Over 7,000 people living in emergency accommodation
Latest Government figures show the Irish homelessness crisis is getting worse
Minister for Housing Simon Coveney. The number of people living in emergency accommodation has surpassed 7,000 for the first time. Photograph: Gareth Chaney/Collins
The number of people living in emergency accommodation has surpassed 7,000 for the first time.
The Department of Housing’s latest homelessness figures show that at the end of December 2016 a total of 7,148 people were living in emergency accommodation, including 2,505 children.
In November 2016, 6,985 people were living in emergency accommodation, which was the first time Ireland’s homelessness crisis had reached such a level.
Homelessness drastically increased throughout last year.
In January 2016, 5,715 people, including 1,830 children, were in emergency accommodation.
The figures for December 2016 show that the number of adults in emergency accommodation increased by 207 on November.
The number of families in emergency accommodation remained at 1,205 in December 2016, but the number of children had dropped by 44 compared with the previous month.

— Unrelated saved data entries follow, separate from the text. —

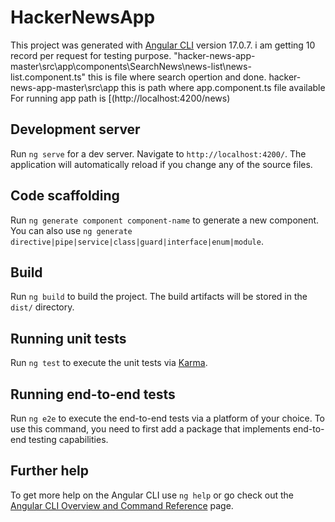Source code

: # HackerNewsApp

This project was generated with [Angular CLI](https://github.com/angular/angular-cli) version 17.0.7. i am getting 10 record per request for testing purpose.
"hacker-news-app-master\src\app\components\SearchNews\news-list\news-list.component.ts"  this is file where search opertion and done.
hacker-news-app-master\src\app  this is path where app.component.ts file available    For running app path is [(http://localhost:4200/news)

## Development server

Run `ng serve` for a dev server. Navigate to `http://localhost:4200/`. The application will automatically reload if you change any of the source files.

## Code scaffolding

Run `ng generate component component-name` to generate a new component. You can also use `ng generate directive|pipe|service|class|guard|interface|enum|module`.

## Build

Run `ng build` to build the project. The build artifacts will be stored in the `dist/` directory.

## Running unit tests

Run `ng test` to execute the unit tests via [Karma](https://karma-runner.github.io).

## Running end-to-end tests

Run `ng e2e` to execute the end-to-end tests via a platform of your choice. To use this command, you need to first add a package that implements end-to-end testing capabilities.

## Further help

To get more help on the Angular CLI use `ng help` or go check out the [Angular CLI Overview and Command Reference](https://angular.io/cli) page.
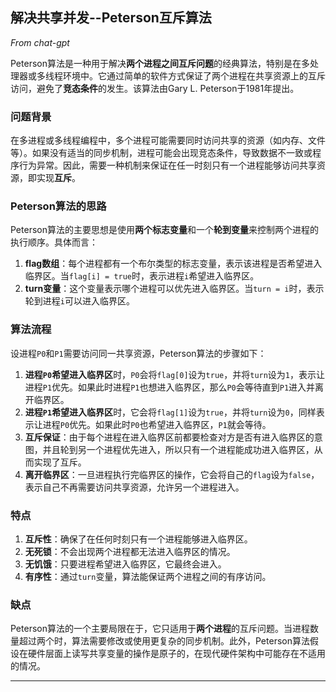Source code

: ## 解决共享并发--Peterson互斥算法

*From* *chat-gpt*

Peterson算法是一种用于解决**两个进程之间互斥问题**的经典算法，特别是在多处理器或多线程环境中。它通过简单的软件方式保证了两个进程在共享资源上的互斥访问，避免了**竞态条件**的发生。该算法由Gary L. Peterson于1981年提出。

### 问题背景

在多进程或多线程编程中，多个进程可能需要同时访问共享的资源（如内存、文件等）。如果没有适当的同步机制，进程可能会出现竞态条件，导致数据不一致或程序行为异常。因此，需要一种机制来保证在任一时刻只有一个进程能够访问共享资源，即实现**互斥**。

### Peterson算法的思路

Peterson算法的主要思想是使用**两个标志变量**和一个**轮到变量**来控制两个进程的执行顺序。具体而言：

1. **flag数组**：每个进程都有一个布尔类型的标志变量，表示该进程是否希望进入临界区。当`flag[i] = true`时，表示进程`i`希望进入临界区。
2. **turn变量**：这个变量表示哪个进程可以优先进入临界区。当`turn = i`时，表示轮到进程`i`可以进入临界区。

### 算法流程

设进程`P0`和`P1`需要访问同一共享资源，Peterson算法的步骤如下：

1. **进程`P0`希望进入临界区**时，`P0`会将`flag[0]`设为`true`，并将`turn`设为`1`，表示让进程`P1`优先。如果此时进程`P1`也想进入临界区，那么`P0`会等待直到`P1`进入并离开临界区。
2. **进程`P1`希望进入临界区**时，它会将`flag[1]`设为`true`，并将`turn`设为`0`，同样表示让进程`P0`优先。如果此时`P0`也希望进入临界区，`P1`就会等待。
3. **互斥保证**：由于每个进程在进入临界区前都要检查对方是否有进入临界区的意图，并且轮到另一个进程优先进入，所以只有一个进程能成功进入临界区，从而实现了互斥。
4. **离开临界区**：一旦进程执行完临界区的操作，它会将自己的`flag`设为`false`，表示自己不再需要访问共享资源，允许另一个进程进入。

### 特点

1. **互斥性**：确保了在任何时刻只有一个进程能够进入临界区。
2. **无死锁**：不会出现两个进程都无法进入临界区的情况。
3. **无饥饿**：只要进程希望进入临界区，它最终会进入。
4. **有序性**：通过`turn`变量，算法能保证两个进程之间的有序访问。

### 缺点

Peterson算法的一个主要局限在于，它只适用于**两个进程**的互斥问题。当进程数量超过两个时，算法需要修改或使用更复杂的同步机制。此外，Peterson算法假设在硬件层面上读写共享变量的操作是原子的，在现代硬件架构中可能存在不适用的情况。

------

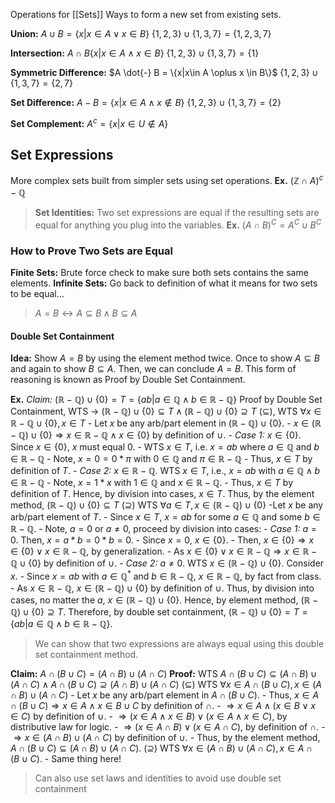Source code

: Operations for [[Sets]]
Ways to form a new set from existing sets.

**Union:** $A \cup B = \{x | x \in A \lor x \in B\}$
$\{1,2,3\} \cup \{1,3,7\} = \{1,2,3,7\}$

**Intersection:** $A \cap B \{x | x\in A \land x \in B\}$
$\{1,2,3\} \cup \{1,3,7\} = \{1\}$

**Symmetric Difference:**  $A \dot{-} B = \{x|x\in A \oplus x \in B\}$
$\{1,2,3\} \cup \{1,3,7\} = \{2, 7\}$

**Set Difference:** $A-B = \{x|x\in A \land x \notin B\}$
$\{1,2,3\} \cup \{1,3,7\} = \{2\}$

**Set Complement:** $A^c = \{x|x \in U \notin A\}$

## Set Expressions
More complex sets built from simpler sets using set operations.
**Ex.** $(\mathbb{Z} \cap A)^c - \mathbb{Q}$

>**Set Identities:** Two set expressions are equal if the resulting sets are equal for anything you plug into the variables.
>**Ex.** $(A \cap B)^C = A^C \cup B^C$

### How to Prove Two Sets are Equal
**Finite Sets:** Brute force check to make sure both sets contains the same elements.
**Infinite Sets:** Go back to definition of what it means for two sets to be equal...
> $A = B \leftrightarrow A \subseteq B \land B \subseteq A$

#### Double Set Containment
**Idea:** Show $A=B$ by using the element method twice. Once to show $A \subseteq B$ and again to show $B \subseteq A$. Then, we can conclude $A=B$. This form of reasoning is known as Proof by Double Set Containment.

**Ex.** *Claim:* $(\mathbb{R} - \mathbb{Q}) \cup \{0\} = T = \{ab | a \in \mathbb{Q} \land b \in \mathbb{R} - \mathbb{Q}\}$
Proof by Double Set Containment, WTS $\rightarrow$ $(\mathbb{R} - \mathbb{Q}) \cup \{0\} \subseteq T \land (\mathbb{R}-\mathbb{Q}) \cup \{0\} \supseteq T$
($\subseteq$), WTS $\forall x \in \mathbb{R}-\mathbb{Q} \cup \{0\}, x \in T$
	- Let $x$ be any arb/part element in $(\mathbb{R}-\mathbb{Q}) \cup \{0\}$.
	- $x \in (\mathbb{R}-\mathbb{Q}) \cup \{0\} \Rightarrow x \in \mathbb{R} - \mathbb{Q} \land x \in \{0\}$ by definition of $\cup$.
	- *Case 1:* $x \in \{0\}$. Since $x \in \{0\}$, $x$ must equal $0$.
		- WTS $x \in T$, i.e. $x = ab$ where $a \in \mathbb{Q}$ and $b \in \mathbb{R} - \mathbb{Q}$
		- Note, $x=0=0* \pi$ with $0 \in \mathbb{Q}$ and $\pi \in \mathbb{R} - \mathbb{Q}$
		- Thus, $x \in T$ by definition of $T$.
	- *Case 2:* $x \in \mathbb{R} - \mathbb{Q}$. WTS $x \in T$, i.e., $x=ab$ with $a \in \mathbb{Q} \land b \in \mathbb{R} - \mathbb{Q}$
		- Note, $x = 1*x$ with $1 \in \mathbb{Q}$ and $x \in \mathbb{R} - \mathbb{Q}$. 
		- Thus, $x \in T$ by definition of $T$.
	Hence, by division into cases, $x \in T$.
	Thus, by the element method, $(\mathbb{R}-\mathbb{Q}) \cup \{0\} \subseteq T$
($\supseteq$) WTS $\forall a \in T, x \in (\mathbb{R}-\mathbb{Q})\cup\{0\}$
	-Let $x$ be any arb/part element of $T$.
	- Since $x \in T$, $x = ab$ for some $a \in \mathbb{Q}$ and some $b \in \mathbb{R}-\mathbb{Q}$.
	- Note, $a = 0$ or $a \neq 0$, proceed by division into cases:
	- *Case 1:* $a = 0$. Then, $x = a*b = 0*b = 0$.
		- Since $x = 0$, $x \in \{0\}$.
		- Then, $x \in \{0\} \Rightarrow x \in \{0\} \lor x \in \mathbb{R} - \mathbb{Q}$, by generalization.
		- As $x \in \{0\} \lor x \in \mathbb{R} - \mathbb{Q} \Rightarrow x \in \mathbb{R} - \mathbb{Q} \cup \{0\}$ by definition of $\cup$.
	- *Case 2:* $a \neq 0$. WTS $x \in (\mathbb{R}-\mathbb{Q}) \cup \{0\}$. Consider $x$.
		- Since $x=ab$ with $a \in \mathbb{Q^*}$ and $b \in \mathbb{R} - \mathbb{Q}$, $x \in \mathbb{R} - \mathbb{Q}$, by fact from class.
		- As $x \in \mathbb{R} - \mathbb{Q}$, $x \in (\mathbb{R}-\mathbb{Q}) \cup \{0\}$ by definition of $\cup$.
	Thus, by division into cases, no matter the $a$, $x \in (\mathbb{R}-\mathbb{Q})\cup \{0\}$.
	Hence, by element method, $(\mathbb{R} - \mathbb{Q})\cup \{0\} \supseteq T$.
Therefore, by double set containment, $(\mathbb{R} - \mathbb{Q}) \cup \{0\} = T = \{ab | a \in \mathbb{Q} \land b \in \mathbb{R} - \mathbb{Q}\}$.

> We can show that two expressions are always equal using this double set containment method.

**Claim:** $A \cap (B \cup C) = (A \cap B) \cup (A \cap C)$
**Proof:** WTS $A \cap (B \cup C) \subseteq (A \cap B) \cup (A \cap C) \land A \cap (B \cup C) \supseteq (A \cap B) \cup (A \cap C)$
($\subseteq$) WTS $\forall x \in A \cap (B \cup C), x \in (A\cap B)\cup (A \cap C)$
	- Let $x$ be any arb/part element in $A \cap (B \cup C)$.
	- Thus, $x \in A \cap (B \cup C) \Rightarrow x \in A \land x \in B \cup C$ by definition of $\cap$.
	- $\Rightarrow x \in A \land (x \in B \lor x \in C)$ by definition of $\cup$.
	- $\Rightarrow (x \in A \land x \in B) \lor (x \in A \land x \in C)$, by distributive law for logic.
	- $\Rightarrow (x \in A \cap B) \lor (x \in A \cap C)$, by definition of $\cap$.
	- $\Rightarrow x \in (A \cap B) \cup (A \cap C)$ by definition of $\cup$.
	- Thus, by the element method, $A \cap (B \cup C) \subseteq (A \cap B) \cup (A \cap C)$.
($\supseteq$) WTS $\forall x \in (A \cap B) \cup (A \cap C), x \in A \cap (B \cup C)$.
	- Same thing here!

> Can also use set laws and identities to avoid use double set containment

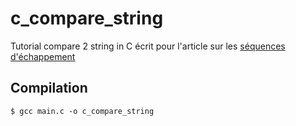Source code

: # c_compare_string
Tutorial compare 2 string in C écrit pour l'article sur les [séquences d'échappement][0]

## Compilation
    $ gcc main.c -o c_compare_string

[0]: http://www.perhonen.fr/blog/2016/08/sequence-dechappement-comparaison-de-string-et-valeurs-hexa-2889

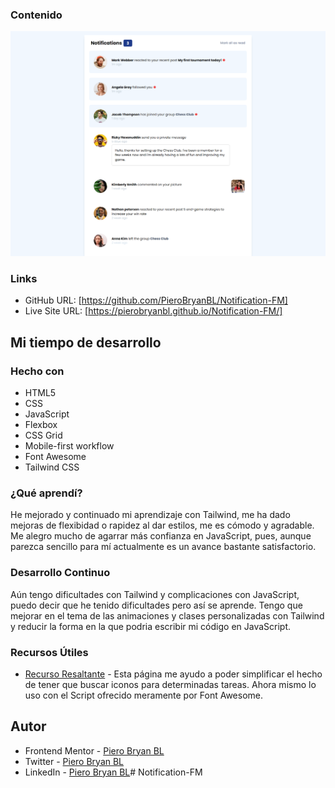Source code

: ### Contenido

![](./public/assets/Capture%20Notifications.png)

### Links

- GitHub URL: [https://github.com/PieroBryanBL/Notification-FM]
- Live Site URL: [https://pierobryanbl.github.io/Notification-FM/]

## Mi tiempo de desarrollo

### Hecho con

- HTML5
- CSS
- JavaScript
- Flexbox
- CSS Grid
- Mobile-first workflow
- Font Awesome
- Tailwind CSS

### ¿Qué aprendí?

He mejorado y continuado mi aprendizaje con Tailwind, me ha dado mejoras de flexibidad o rapidez al dar estilos, me es cómodo y agradable. Me alegro mucho de agarrar más confianza en JavaScript, pues, aunque parezca sencillo para mí actualmente es un avance bastante satisfactorio.

### Desarrollo Continuo

Aún tengo dificultades con Tailwind y complicaciones con JavaScript, puedo decir que he tenido dificultades pero así se aprende. Tengo que mejorar en el tema de las animaciones y clases personalizadas con Tailwind y reducir la forma en la que podria escribir mi código en JavaScript.

### Recursos Útiles

- [Recurso Resaltante](https://fontawesome.com/icons) - Esta página me ayudo a poder simplificar el hecho de tener que buscar iconos para determinadas tareas. Ahora mismo lo uso con el Script ofrecido meramente por Font Awesome.

## Autor

- Frontend Mentor - [Piero Bryan BL](https://www.frontendmentor.io/profile/PieroBryanBL)
- Twitter - [Piero Bryan BL](https://twitter.com/pierobryan_bl1)
- LinkedIn - [Piero Bryan BL](https://www.linkedin.com/in/piero-bryan-benigno-leyva-604775244?lipi=urn%3Ali%3Apage%3Ad_flagship3_profile_view_base_contact_details%3BFNAR%2Fdm%2FSAmeV9ZHidShYA%3D%3D)# Notification-FM
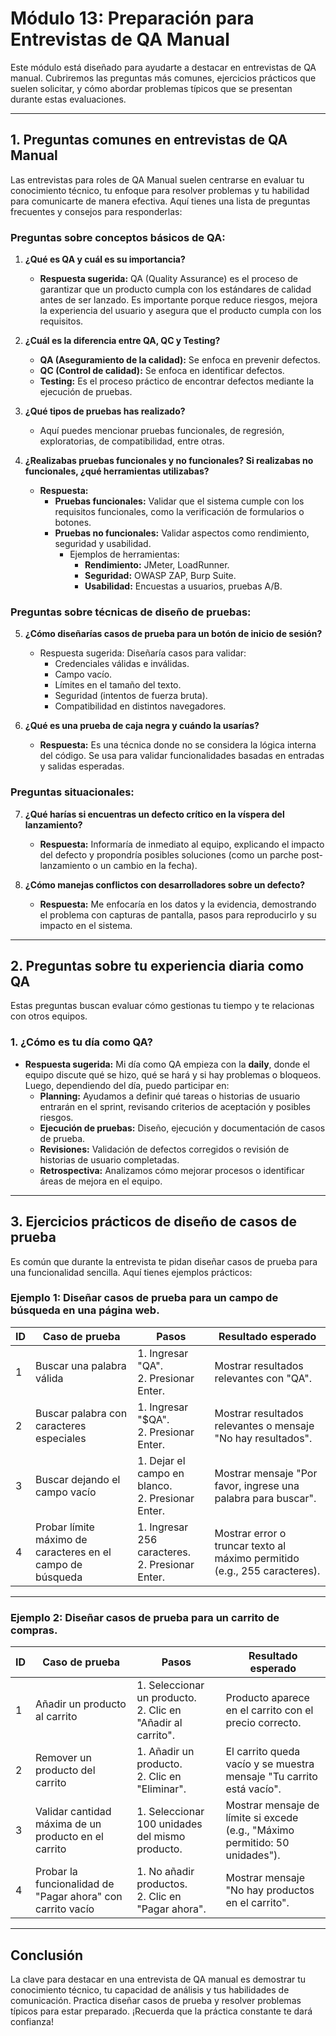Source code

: # Módulo 13: Preparación para Entrevistas de QA Manual

Este módulo está diseñado para ayudarte a destacar en entrevistas de QA manual. Cubriremos las preguntas más comunes, ejercicios prácticos que suelen solicitar, y cómo abordar problemas típicos que se presentan durante estas evaluaciones.

---

## 1. Preguntas comunes en entrevistas de QA Manual

Las entrevistas para roles de QA Manual suelen centrarse en evaluar tu conocimiento técnico, tu enfoque para resolver problemas y tu habilidad para comunicarte de manera efectiva. Aquí tienes una lista de preguntas frecuentes y consejos para responderlas:

### **Preguntas sobre conceptos básicos de QA:**
1. **¿Qué es QA y cuál es su importancia?**
   - **Respuesta sugerida:** 
     QA (Quality Assurance) es el proceso de garantizar que un producto cumpla con los estándares de calidad antes de ser lanzado. Es importante porque reduce riesgos, mejora la experiencia del usuario y asegura que el producto cumpla con los requisitos.

2. **¿Cuál es la diferencia entre QA, QC y Testing?**
   - **QA (Aseguramiento de la calidad):** Se enfoca en prevenir defectos.
   - **QC (Control de calidad):** Se enfoca en identificar defectos.
   - **Testing:** Es el proceso práctico de encontrar defectos mediante la ejecución de pruebas.

3. **¿Qué tipos de pruebas has realizado?**
   - Aquí puedes mencionar pruebas funcionales, de regresión, exploratorias, de compatibilidad, entre otras.

4. **¿Realizabas pruebas funcionales y no funcionales? Si realizabas no funcionales, ¿qué herramientas utilizabas?**
   - **Respuesta:** 
     - **Pruebas funcionales:** Validar que el sistema cumple con los requisitos funcionales, como la verificación de formularios o botones.
     - **Pruebas no funcionales:** Validar aspectos como rendimiento, seguridad y usabilidad. 
       - Ejemplos de herramientas:
         - **Rendimiento:** JMeter, LoadRunner.
         - **Seguridad:** OWASP ZAP, Burp Suite.
         - **Usabilidad:** Encuestas a usuarios, pruebas A/B.

### **Preguntas sobre técnicas de diseño de pruebas:**
5. **¿Cómo diseñarías casos de prueba para un botón de inicio de sesión?**
   - Respuesta sugerida: Diseñaría casos para validar:
     - Credenciales válidas e inválidas.
     - Campo vacío.
     - Límites en el tamaño del texto.
     - Seguridad (intentos de fuerza bruta).
     - Compatibilidad en distintos navegadores.

6. **¿Qué es una prueba de caja negra y cuándo la usarías?**
   - **Respuesta:** Es una técnica donde no se considera la lógica interna del código. Se usa para validar funcionalidades basadas en entradas y salidas esperadas.

### **Preguntas situacionales:**
7. **¿Qué harías si encuentras un defecto crítico en la víspera del lanzamiento?**
   - **Respuesta:** Informaría de inmediato al equipo, explicando el impacto del defecto y propondría posibles soluciones (como un parche post-lanzamiento o un cambio en la fecha).

8. **¿Cómo manejas conflictos con desarrolladores sobre un defecto?**
   - **Respuesta:** Me enfocaría en los datos y la evidencia, demostrando el problema con capturas de pantalla, pasos para reproducirlo y su impacto en el sistema.

---

## 2. Preguntas sobre tu experiencia diaria como QA

Estas preguntas buscan evaluar cómo gestionas tu tiempo y te relacionas con otros equipos.

### **1. ¿Cómo es tu día como QA?**
   - **Respuesta sugerida:** 
     Mi día como QA empieza con la **daily**, donde el equipo discute qué se hizo, qué se hará y si hay problemas o bloqueos. 
     Luego, dependiendo del día, puedo participar en:
     - **Planning:** Ayudamos a definir qué tareas o historias de usuario entrarán en el sprint, revisando criterios de aceptación y posibles riesgos.
     - **Ejecución de pruebas:** Diseño, ejecución y documentación de casos de prueba.
     - **Revisiones:** Validación de defectos corregidos o revisión de historias de usuario completadas.
     - **Retrospectiva:** Analizamos cómo mejorar procesos o identificar áreas de mejora en el equipo.

---

## 3. Ejercicios prácticos de diseño de casos de prueba

Es común que durante la entrevista te pidan diseñar casos de prueba para una funcionalidad sencilla. Aquí tienes ejemplos prácticos:

### **Ejemplo 1: Diseñar casos de prueba para un campo de búsqueda en una página web.**

| **ID** | **Caso de prueba**                                       | **Pasos**                                     | **Resultado esperado**                         |
|--------|----------------------------------------------------------|-----------------------------------------------|-----------------------------------------------|
| 1      | Buscar una palabra válida                                | 1. Ingresar "QA". <br> 2. Presionar Enter.    | Mostrar resultados relevantes con "QA".       |
| 2      | Buscar palabra con caracteres especiales                | 1. Ingresar "$QA". <br> 2. Presionar Enter.   | Mostrar resultados relevantes o mensaje "No hay resultados". |
| 3      | Buscar dejando el campo vacío                           | 1. Dejar el campo en blanco. <br> 2. Presionar Enter. | Mostrar mensaje "Por favor, ingrese una palabra para buscar". |
| 4      | Probar límite máximo de caracteres en el campo de búsqueda | 1. Ingresar 256 caracteres. <br> 2. Presionar Enter. | Mostrar error o truncar texto al máximo permitido (e.g., 255 caracteres). |

---

### **Ejemplo 2: Diseñar casos de prueba para un carrito de compras.**

| **ID** | **Caso de prueba**                                        | **Pasos**                                     | **Resultado esperado**                         |
|--------|-----------------------------------------------------------|-----------------------------------------------|-----------------------------------------------|
| 1      | Añadir un producto al carrito                             | 1. Seleccionar un producto. <br> 2. Clic en "Añadir al carrito". | Producto aparece en el carrito con el precio correcto. |
| 2      | Remover un producto del carrito                           | 1. Añadir un producto. <br> 2. Clic en "Eliminar". | El carrito queda vacío y se muestra mensaje "Tu carrito está vacío". |
| 3      | Validar cantidad máxima de un producto en el carrito      | 1. Seleccionar 100 unidades del mismo producto. | Mostrar mensaje de límite si excede (e.g., "Máximo permitido: 50 unidades"). |
| 4      | Probar la funcionalidad de "Pagar ahora" con carrito vacío | 1. No añadir productos. <br> 2. Clic en "Pagar ahora". | Mostrar mensaje "No hay productos en el carrito". |

---

## Conclusión

La clave para destacar en una entrevista de QA manual es demostrar tu conocimiento técnico, tu capacidad de análisis y tus habilidades de comunicación. Practica diseñar casos de prueba y resolver problemas típicos para estar preparado. ¡Recuerda que la práctica constante te dará confianza!
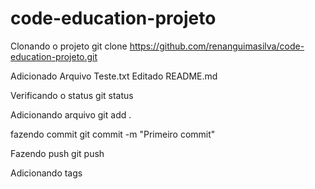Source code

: # code-education-projeto

Clonando o projeto
git clone https://github.com/renanguimasilva/code-education-projeto.git

Adicionado Arquivo Teste.txt
Editado README.md

Verificando o status
git status

Adicionando arquivo
git add .

fazendo commit
 git commit -m "Primeiro commit"

Fazendo push
git push

Adicionando tags
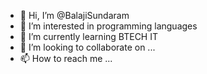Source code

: - 👋 Hi, I’m @BalajiSundaram
- 👀 I’m interested in programming languages
- 🌱 I’m currently learning BTECH IT
- 💞️ I’m looking to collaborate on ...
- 📫 How to reach me ...

<!---
BalajiSundaramk/BalajiSundaramk is a ✨ special ✨ repository because its `README.md` (this file) appears on your GitHub profile.
You can click the Preview link to take a look at your changes.
--->
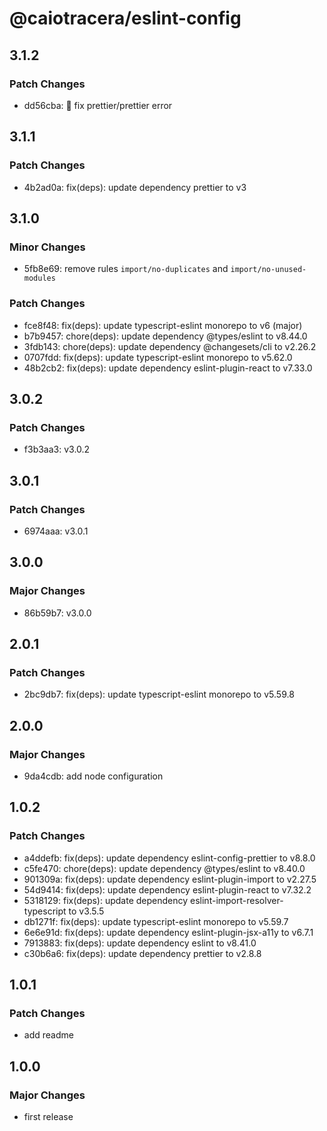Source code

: # @caiotracera/eslint-config

## 3.1.2

### Patch Changes

- dd56cba: :bug: fix prettier/prettier error

## 3.1.1

### Patch Changes

- 4b2ad0a: fix(deps): update dependency prettier to v3

## 3.1.0

### Minor Changes

- 5fb8e69: remove rules `import/no-duplicates` and `import/no-unused-modules`

### Patch Changes

- fce8f48: fix(deps): update typescript-eslint monorepo to v6 (major)
- b7b9457: chore(deps): update dependency @types/eslint to v8.44.0
- 3fdb143: chore(deps): update dependency @changesets/cli to v2.26.2
- 0707fdd: fix(deps): update typescript-eslint monorepo to v5.62.0
- 48b2cb2: fix(deps): update dependency eslint-plugin-react to v7.33.0

## 3.0.2

### Patch Changes

- f3b3aa3: v3.0.2

## 3.0.1

### Patch Changes

- 6974aaa: v3.0.1

## 3.0.0

### Major Changes

- 86b59b7: v3.0.0

## 2.0.1

### Patch Changes

- 2bc9db7: fix(deps): update typescript-eslint monorepo to v5.59.8

## 2.0.0

### Major Changes

- 9da4cdb: add node configuration

## 1.0.2

### Patch Changes

- a4ddefb: fix(deps): update dependency eslint-config-prettier to v8.8.0
- c5fe470: chore(deps): update dependency @types/eslint to v8.40.0
- 901309a: fix(deps): update dependency eslint-plugin-import to v2.27.5
- 54d9414: fix(deps): update dependency eslint-plugin-react to v7.32.2
- 5318129: fix(deps): update dependency eslint-import-resolver-typescript to v3.5.5
- db1271f: fix(deps): update typescript-eslint monorepo to v5.59.7
- 6e6e91d: fix(deps): update dependency eslint-plugin-jsx-a11y to v6.7.1
- 7913883: fix(deps): update dependency eslint to v8.41.0
- c30b6a6: fix(deps): update dependency prettier to v2.8.8

## 1.0.1

### Patch Changes

- add readme

## 1.0.0

### Major Changes

- first release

Responding to the figures, Sinn Féin housing spokesperson Eoin Ó Broin called on Minister for Housing Simon Coveney to speed up the delivery of social housing to address the growing number of people living in emergency accommodation.
“This figure does not include adults and children in Tusla-funded domestic violence emergency accommodation, non-Irish nationals in emergency accommodation funded by the New Communities Unit of the Department of Social Protection, or the 400 families trapped in Direct Provision despite having their Stamp 4 visas,” he said.
“Meanwhile, the Government refuses to fully fund the purchase of up to 1,000 houses offered for sale by AIB and PTSB.
“To date, funding has only been approved for 200 of these units and contracts signed on only 30,” he said.
Mr Ó Broin called on Mr Coveney “to put his money where is mouth is and buy these 1,000 units or explain to the Dáil the reasons why he has chosen not to take families out of emergency accommodation and put them into houses that tonight are lying empty”.